WASHINGTON (Reuters) - Facebook Chief Executive Mark Zuckerberg said in a speech on Thursday that the social media company had considered banning all political advertising but decided against it, erring on the side of greater expression.
Facebook Inc has been under fire over its advertising policies, particularly from Democratic presidential candidate and US Senator Elizabeth Warren. The company exempts politicians’ ads from fact-checking standards applied to other content on the social network.
Reuters reported in October 2018, citing sources, that Facebook executives briefly debated banning all political ads, which produce less than 5 percent of the company’s revenue.

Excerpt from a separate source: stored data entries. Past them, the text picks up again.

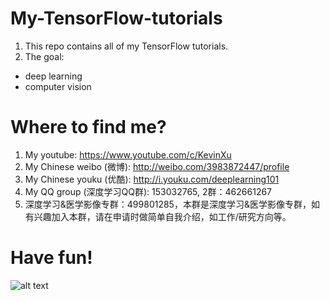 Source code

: # My-TensorFlow-tutorials
1. This repo contains all of my TensorFlow tutorials.
2. The goal:
  - deep learning
  - computer vision
  
# Where to find me?

1. My youtube: https://www.youtube.com/c/KevinXu
2. My Chinese weibo (微博): http://weibo.com/3983872447/profile
3. My Chinese youku (优酷): http://i.youku.com/deeplearning101
4. My QQ group (深度学习QQ群): 153032765,  2群：462661267
5. 深度学习&医学影像专群：499801285，本群是深度学习&医学影像专群，如有兴趣加入本群，请在申请时做简单自我介绍，如工作/研究方向等。

# Have fun!
![alt text](https://github.com/kevin28520/My-TensorFlow-tutorials/blob/master/01%20cats%20vs%20dogs/images/starry%20night%20dd3.jpg)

The company rejected that because product managers were loath to leave advertising dollars on the table and policy staffers argued that blocking political ads would favour incumbents and wealthy campaigners who can better afford television and print ads, the sources said.
Facebook has come under fire for its lax approach to fake news reports and disinformation campaigns, which many believe affected the outcome of the 2016 US presidential election, won by Donald Trump.
Critics say Facebook failed to prevent Russian interference in the election or take enough action to prevent meddle in the November 2020 campaign.
Trump has disputed claims that Russia has attempted to interfere in US elections. Russian President Vladimir Putin has denied it.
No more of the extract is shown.